- WHAT IS REQUIRED:
Tally the lines in the entries below where the string "struct" occurs. Reply with the total alone.

Saved entries
* * * * * * * * *

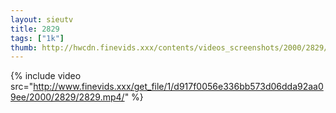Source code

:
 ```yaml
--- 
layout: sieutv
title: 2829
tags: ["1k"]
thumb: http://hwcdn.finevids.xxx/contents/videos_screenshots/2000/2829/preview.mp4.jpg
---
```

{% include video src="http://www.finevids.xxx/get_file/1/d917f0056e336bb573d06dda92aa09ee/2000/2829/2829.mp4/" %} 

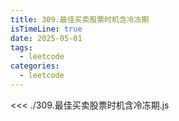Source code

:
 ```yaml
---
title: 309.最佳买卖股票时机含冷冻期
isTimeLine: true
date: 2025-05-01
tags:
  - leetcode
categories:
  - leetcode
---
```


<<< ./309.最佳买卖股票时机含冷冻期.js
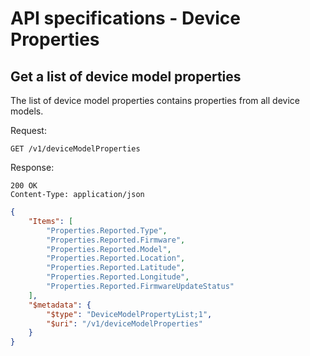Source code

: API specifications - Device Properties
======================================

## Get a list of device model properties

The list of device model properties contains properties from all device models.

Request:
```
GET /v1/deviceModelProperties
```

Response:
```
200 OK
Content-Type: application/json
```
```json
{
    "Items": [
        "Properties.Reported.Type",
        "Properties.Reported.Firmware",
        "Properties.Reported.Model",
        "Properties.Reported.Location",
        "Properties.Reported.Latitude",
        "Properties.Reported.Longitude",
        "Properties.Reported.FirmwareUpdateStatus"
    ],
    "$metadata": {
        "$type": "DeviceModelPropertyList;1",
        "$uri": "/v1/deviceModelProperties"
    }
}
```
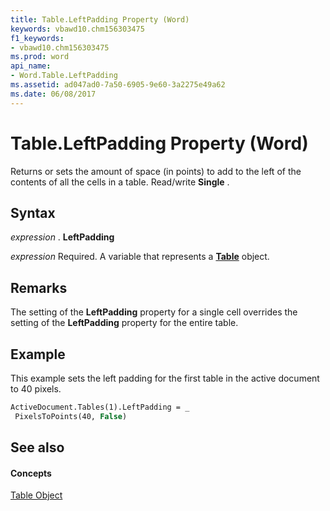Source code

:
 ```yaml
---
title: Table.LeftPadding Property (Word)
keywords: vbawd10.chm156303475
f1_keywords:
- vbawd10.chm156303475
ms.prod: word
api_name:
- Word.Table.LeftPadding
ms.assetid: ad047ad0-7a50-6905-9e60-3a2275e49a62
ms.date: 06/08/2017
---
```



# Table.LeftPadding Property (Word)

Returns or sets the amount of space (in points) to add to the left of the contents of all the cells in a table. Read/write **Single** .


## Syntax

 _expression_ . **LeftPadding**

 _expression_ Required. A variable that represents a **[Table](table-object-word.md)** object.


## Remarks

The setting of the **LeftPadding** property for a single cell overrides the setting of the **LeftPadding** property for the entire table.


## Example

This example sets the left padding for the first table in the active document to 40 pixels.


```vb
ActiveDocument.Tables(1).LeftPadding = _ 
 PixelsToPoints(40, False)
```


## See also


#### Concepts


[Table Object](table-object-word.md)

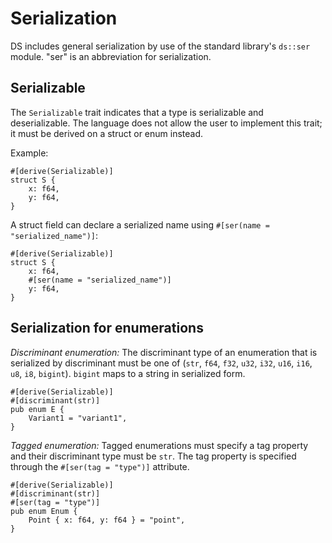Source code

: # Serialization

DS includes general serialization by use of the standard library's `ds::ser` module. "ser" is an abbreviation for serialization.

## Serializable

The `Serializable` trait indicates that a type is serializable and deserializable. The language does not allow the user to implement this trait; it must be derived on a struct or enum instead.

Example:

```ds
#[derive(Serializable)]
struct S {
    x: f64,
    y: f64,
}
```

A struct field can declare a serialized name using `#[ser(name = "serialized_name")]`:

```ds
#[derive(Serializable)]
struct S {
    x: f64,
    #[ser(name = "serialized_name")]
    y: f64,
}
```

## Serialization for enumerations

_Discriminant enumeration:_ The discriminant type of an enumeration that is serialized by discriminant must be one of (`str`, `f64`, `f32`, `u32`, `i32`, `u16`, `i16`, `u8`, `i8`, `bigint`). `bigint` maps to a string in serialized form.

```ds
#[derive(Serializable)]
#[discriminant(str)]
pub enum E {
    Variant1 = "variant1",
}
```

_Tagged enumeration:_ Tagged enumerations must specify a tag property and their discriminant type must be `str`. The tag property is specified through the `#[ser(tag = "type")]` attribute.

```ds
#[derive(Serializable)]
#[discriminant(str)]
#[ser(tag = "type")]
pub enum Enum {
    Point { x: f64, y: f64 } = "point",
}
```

* * * * * * * * *

- FINISHED TASK:
4